Aim of the exercise ::
Nothing but the lines below from the one with "and P (Cost" through the one with "way. (Location 2904)" should be output, each exactly as given, and no pictures.

BEGIN Recorded information

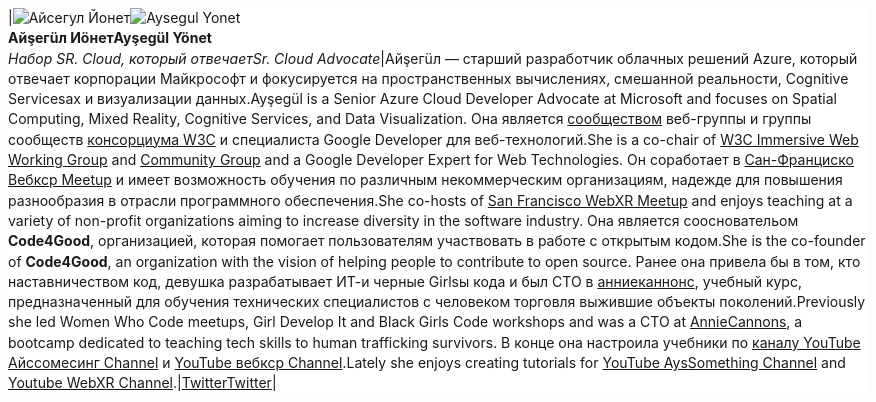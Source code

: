 |<span data-ttu-id="35105-204">![Айсегул Йонет](images/BiographyImages/aysegul-yonet_270x270.jpg)</span><span class="sxs-lookup"><span data-stu-id="35105-204">![Aysegul Yonet](images/BiographyImages/aysegul-yonet_270x270.jpg)</span></span></br><span data-ttu-id="35105-205">**Айşегüл Иöнет**</span><span class="sxs-lookup"><span data-stu-id="35105-205">**Ayşegül Yönet**</span></span></br><span data-ttu-id="35105-206">*Набор SR. Cloud, который отвечает*</span><span class="sxs-lookup"><span data-stu-id="35105-206">*Sr. Cloud Advocate*</span></span>|<span data-ttu-id="35105-207">Айşегüл — старший разработчик облачных решений Azure, который отвечает корпорации Майкрософт и фокусируется на пространственных вычислениях, смешанной реальности, Cognitive Servicesах и визуализации данных.</span><span class="sxs-lookup"><span data-stu-id="35105-207">Ayşegül is a Senior Azure Cloud Developer Advocate at Microsoft and focuses on Spatial Computing, Mixed Reality, Cognitive Services, and Data Visualization.</span></span> <span data-ttu-id="35105-208">Она является [сообществом](https://www.w3.org/community/immersive-web/) веб-группы и группы сообществ [консорциума W3C](https://www.w3.org/immersive-web/) и специалиста Google Developer для веб-технологий.</span><span class="sxs-lookup"><span data-stu-id="35105-208">She is a co-chair of [W3C Immersive Web Working Group](https://www.w3.org/immersive-web/) and [Community Group](https://www.w3.org/community/immersive-web/) and a Google Developer Expert for Web Technologies.</span></span> <span data-ttu-id="35105-209">Он соработает в [Сан-Франциско Вебкср Meetup](https://www.meetup.com/Web-VR/) и имеет возможность обучения по различным некоммерческим организациям, надежде для повышения разнообразия в отрасли программного обеспечения.</span><span class="sxs-lookup"><span data-stu-id="35105-209">She co-hosts of [San Francisco WebXR Meetup](https://www.meetup.com/Web-VR/) and enjoys teaching at a variety of non-profit organizations aiming to increase diversity in the software industry.</span></span> <span data-ttu-id="35105-210">Она является соосновательом **Code4Good**, организацией, которая помогает пользователям участвовать в работе с открытым кодом.</span><span class="sxs-lookup"><span data-stu-id="35105-210">She is the co-founder of **Code4Good**, an organization with the vision of helping people to contribute to open source.</span></span> <span data-ttu-id="35105-211">Ранее она привела бы в том, кто наставничеством код, девушка разрабатывает ИТ-и черные Girlsы кода и был CTO в [анниеканнонс](https://www.anniecannons.com/), учебный курс, предназначенный для обучения технических специалистов с человеком торговля выжившие объекты поколений.</span><span class="sxs-lookup"><span data-stu-id="35105-211">Previously she led Women Who Code meetups, Girl Develop It and Black Girls Code workshops and was a CTO at [AnnieCannons](https://www.anniecannons.com/), a bootcamp dedicated to teaching tech skills to human trafficking survivors.</span></span> <span data-ttu-id="35105-212">В конце она настроила учебники по [каналу YouTube Айссомесинг Channel](https://www.youtube.com/channel/UCeo_soIgcgBSd3SVRbs_MPQ?view_as=subscriber) и [YouTube вебкср Channel](https://www.youtube.com/channel/UCNzjXKJVyqYVyPY8rGKwFtQ?view_as=subscriber).</span><span class="sxs-lookup"><span data-stu-id="35105-212">Lately she enjoys creating tutorials for [YouTube AysSomething Channel](https://www.youtube.com/channel/UCeo_soIgcgBSd3SVRbs_MPQ?view_as=subscriber) and [Youtube WebXR Channel](https://www.youtube.com/channel/UCNzjXKJVyqYVyPY8rGKwFtQ?view_as=subscriber).</span></span>|[<span data-ttu-id="35105-213">Twitter</span><span class="sxs-lookup"><span data-stu-id="35105-213">Twitter</span></span>](https://twitter.com/AysSomething)|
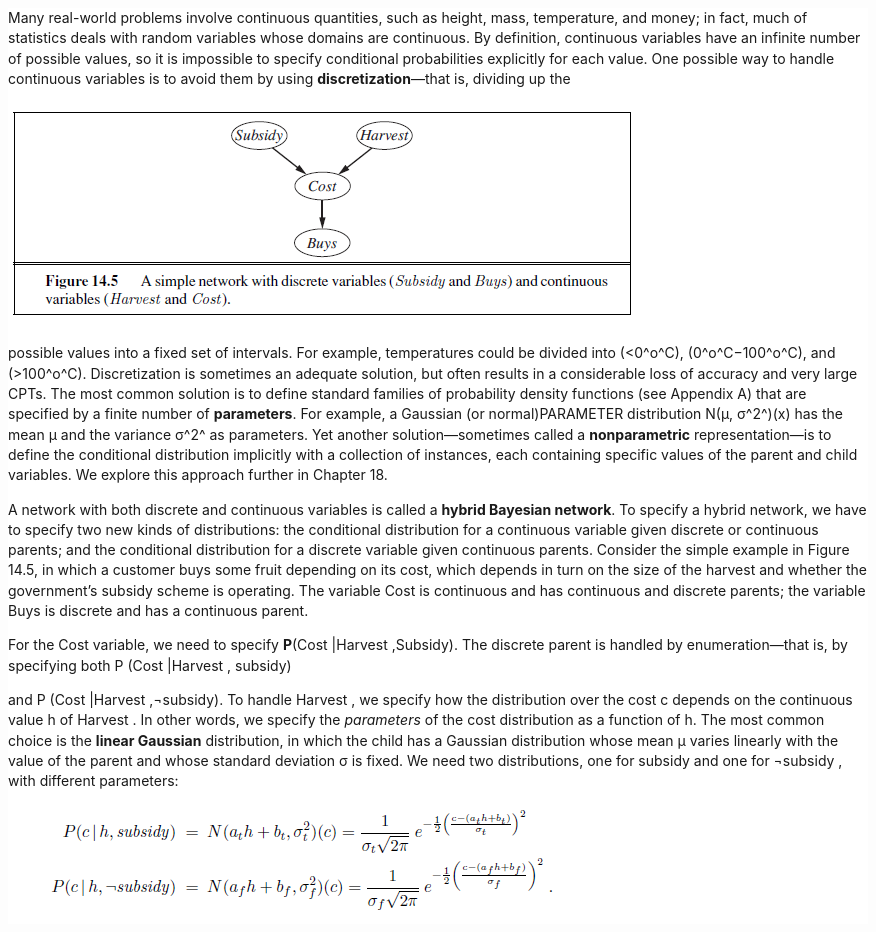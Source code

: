 Many real-world problems involve continuous quantities, such as height, mass, temperature, and money; in fact, much of statistics deals with random variables whose domains are continuous. By definition, continuous variables have an infinite number of possible values, so it is impossible to specify conditional probabilities explicitly for each value. One possible way to handle continuous variables is to avoid them by using **discretization**—that is, dividing up the

![Alt text](figure-14.5.png)

possible values into a fixed set of intervals. For example, temperatures could be divided into (<0^o^C), (0^o^C−100^o^C), and (>100^o^C). Discretization is sometimes an adequate solution, but often results in a considerable loss of accuracy and very large CPTs. The most common solution is to define standard families of probability density functions (see Appendix A) that are specified by a finite number of **parameters**. For example, a Gaussian (or normal)PARAMETER distribution N(μ, σ^2^)(x) has the mean μ and the variance σ^2^ as parameters. Yet another solution—sometimes called a **nonparametric** representation—is to define the conditional distribution implicitly with a collection of instances, each containing specific values of the parent and child variables. We explore this approach further in Chapter 18.

A network with both discrete and continuous variables is called a **hybrid Bayesian network**. To specify a hybrid network, we have to specify two new kinds of distributions: the conditional distribution for a continuous variable given discrete or continuous parents; and the conditional distribution for a discrete variable given continuous parents. Consider the simple example in Figure 14.5, in which a customer buys some fruit depending on its cost, which depends in turn on the size of the harvest and whether the government’s subsidy scheme is operating. The variable Cost is continuous and has continuous and discrete parents; the variable Buys is discrete and has a continuous parent.

For the Cost variable, we need to specify **P**(Cost |Harvest ,Subsidy). The discrete parent is handled by enumeration—that is, by specifying both P (Cost |Harvest , subsidy)

and P (Cost |Harvest ,¬subsidy). To handle Harvest , we specify how the distribution over the cost c depends on the continuous value h of Harvest . In other words, we specify the _parameters_ of the cost distribution as a function of h. The most common choice is the **linear Gaussian** distribution, in which the child has a Gaussian distribution whose mean μ varies linearly with the value of the parent and whose standard deviation σ is fixed. We need two distributions, one for subsidy and one for ¬subsidy , with different parameters:

![Alt text](14.4.png)
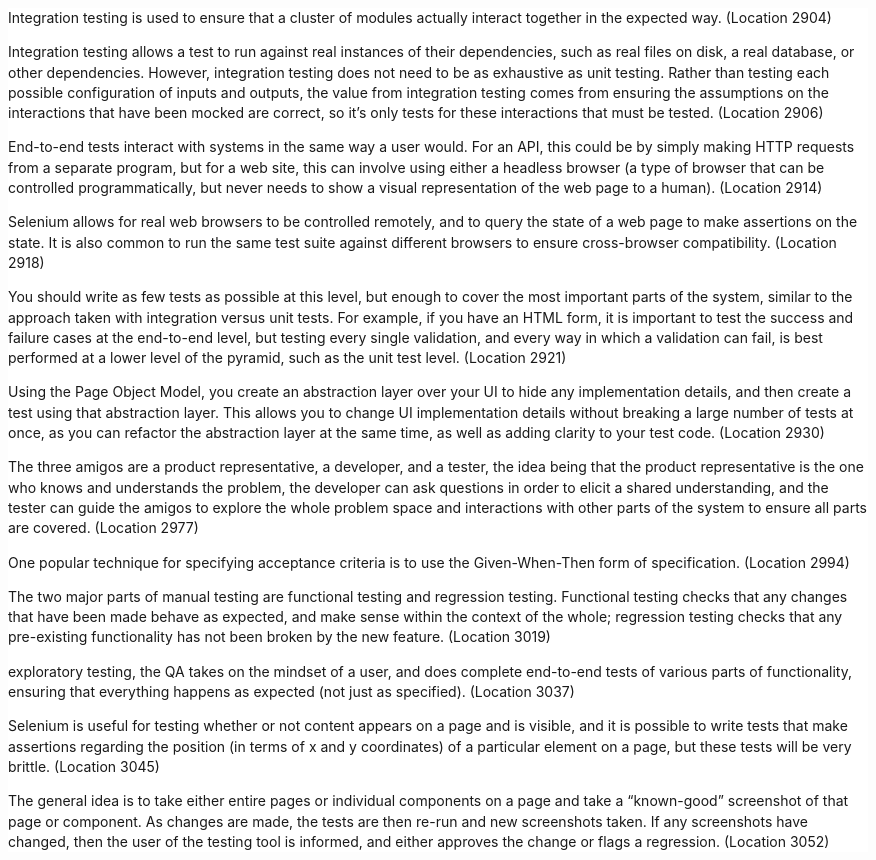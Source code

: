 Integration testing is used to ensure that a cluster of modules actually interact together in the expected way. (Location 2904)

Integration testing allows a test to run against real instances of their dependencies, such as real files on disk, a real database, or other dependencies. However, integration testing does not need to be as exhaustive as unit testing. Rather than testing each possible configuration of inputs and outputs, the value from integration testing comes from ensuring the assumptions on the interactions that have been mocked are correct, so it’s only tests for these interactions that must be tested. (Location 2906)

End-to-end tests interact with systems in the same way a user would. For an API, this could be by simply making HTTP requests from a separate program, but for a web site, this can involve using either a headless browser (a type of browser that can be controlled programmatically, but never needs to show a visual representation of the web page to a human). (Location 2914)

Selenium allows for real web browsers to be controlled remotely, and to query the state of a web page to make assertions on the state. It is also common to run the same test suite against different browsers to ensure cross-browser compatibility. (Location 2918)

You should write as few tests as possible at this level, but enough to cover the most important parts of the system, similar to the approach taken with integration versus unit tests. For example, if you have an HTML form, it is important to test the success and failure cases at the end-to-end level, but testing every single validation, and every way in which a validation can fail, is best performed at a lower level of the pyramid, such as the unit test level. (Location 2921)

Using the Page Object Model, you create an abstraction layer over your UI to hide any implementation details, and then create a test using that abstraction layer. This allows you to change UI implementation details without breaking a large number of tests at once, as you can refactor the abstraction layer at the same time, as well as adding clarity to your test code. (Location 2930)

The three amigos are a product representative, a developer, and a tester, the idea being that the product representative is the one who knows and understands the problem, the developer can ask questions in order to elicit a shared understanding, and the tester can guide the amigos to explore the whole problem space and interactions with other parts of the system to ensure all parts are covered. (Location 2977)

One popular technique for specifying acceptance criteria is to use the Given-When-Then form of specification. (Location 2994)

The two major parts of manual testing are functional testing and regression testing. Functional testing checks that any changes that have been made behave as expected, and make sense within the context of the whole; regression testing checks that any pre-existing functionality has not been broken by the new feature. (Location 3019)

exploratory testing, the QA takes on the mindset of a user, and does complete end-to-end tests of various parts of functionality, ensuring that everything happens as expected (not just as specified). (Location 3037)

Selenium is useful for testing whether or not content appears on a page and is visible, and it is possible to write tests that make assertions regarding the position (in terms of x and y coordinates) of a particular element on a page, but these tests will be very brittle. (Location 3045)

The general idea is to take either entire pages or individual components on a page and take a “known-good” screenshot of that page or component. As changes are made, the tests are then re-run and new screenshots taken. If any screenshots have changed, then the user of the testing tool is informed, and either approves the change or flags a regression. (Location 3052)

END Recorded information

Exercise response ::
and P (Cost |Harvest ,¬subsidy). To handle Harvest , we specify how the distribution over the cost c depends on the continuous value h of Harvest . In other words, we specify the _parameters_ of the cost distribution as a function of h. The most common choice is the **linear Gaussian** distribution, in which the child has a Gaussian distribution whose mean μ varies linearly with the value of the parent and whose standard deviation σ is fixed. We need two distributions, one for subsidy and one for ¬subsidy , with different parameters:

![Alt text](14.4.png)
Source code

: Integration testing is used to ensure that a cluster of modules actually interact together in the expected way. (Location 2904)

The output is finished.